GPR88 promotes neurite outgrowth of sensory neurons via activation of G i/o

The peripheral nervous system retains the intrinsic ability to regenerate: after nerve injury, axons can sprout and reinnervate their target organ. We hypothesized that this regenerative response was driven by a transcriptional program involving druggable gene targets that promote neurite outgrowth. Sensory neurons were isolated from rat dorsal root ganglia (DRG) and cultured in vitro.

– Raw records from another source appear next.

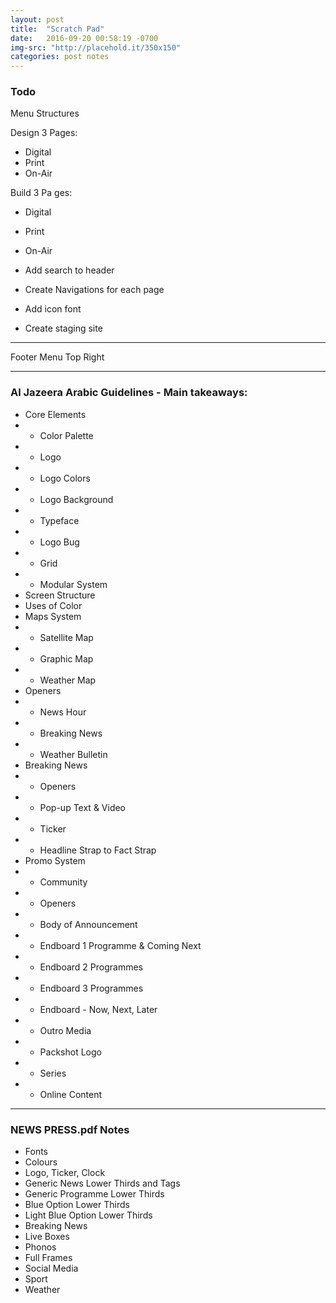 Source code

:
 ```yaml
---
layout: post
title:  "Scratch Pad"
date:   2016-09-20 00:58:19 -0700
img-src: "http://placehold.it/350x150"
categories: post notes
---
```


### Todo
Menu Structures  

Design 3 Pages:  
- Digital
- Print
- On-Air

Build 3 Pa  ges:  
- Digital
- Print
- On-Air

- Add search to header
- Create Navigations for each page
- Add icon font
- Create staging site


--------------------------------

Footer Menu Top Right

--------------------------------

### Al Jazeera Arabic Guidelines - Main takeaways:
- Core Elements
- - Color Palette
- - Logo
- - Logo Colors
- - Logo Background
- - Typeface
- - Logo Bug
- - Grid
- - Modular System
- Screen Structure
- Uses of Color
- Maps System
- - Satellite Map
- - Graphic Map
- - Weather Map
- Openers
- - News Hour
- - Breaking News
- - Weather Bulletin
- Breaking News
- - Openers
- - Pop-up Text & Video
- - Ticker
- - Headline Strap to Fact Strap
- Promo System
- - Community
- - Openers
- - Body of Announcement
- - Endboard 1 Programme & Coming Next
- - Endboard 2 Programmes
- - Endboard 3 Programmes
- - Endboard - Now, Next, Later
- - Outro Media
- - Packshot Logo
- - Series
- - Online Content

--------------------------------

### NEWS PRESS.pdf Notes
- Fonts
- Colours
- Logo, Ticker, Clock
- Generic News Lower Thirds and Tags
- Generic Programme Lower Thirds
- Blue Option Lower Thirds
- Light Blue Option Lower Thirds
- Breaking News
- Live Boxes
- Phonos
- Full Frames
- Social Media
- Sport
- Weather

Transcript levels were determined by sequencing of RNA. RNAscope was used to visualize GPR88 transcripts in individual subtypes of DRG neurons. Neurite outgrowth was quantified in the absence and presence of allosteric activators of GPR88 to generate concentration-response curves. Neuronal cultures were incubated in the presence of pertussis toxin and gallein to block Gi/Go- and βγ-dependent signalling, respectively. Placing DRG neurons in culture severs their bipolar axons but they regrow spontaneously over several days. RNA sequencing revealed time-dependent differences in gene expression. The orphan G protein-coupled receptor GPR88 was robustly upregulated during the early phase of regeneration. A search in publicly available datasets confirmed that the mRNA encoding GPR88 was upregulated after peripheral nerve injury. RNAScope in situ hybridization visualized the expression of GPR88 in all major subtypes of DRG neurons. The allosteric activators of GPR88 (RTI-13951-33, racemic 2-PCCA and its enantiomers) promoted the neurite outgrowth in a concentration-dependent manner with EC values in the nanomolar range. Their effect was abolished by incubation with pertussis toxin and gallein. These observations identify GPR88 as a regulator of neurite outgrowth in DRG neurons and implicate Gi/Go as a component of the signaling pathway. The findings support the conclusion that GPR88 is a potential therapeutic target for accelerating peripheral nerve repair.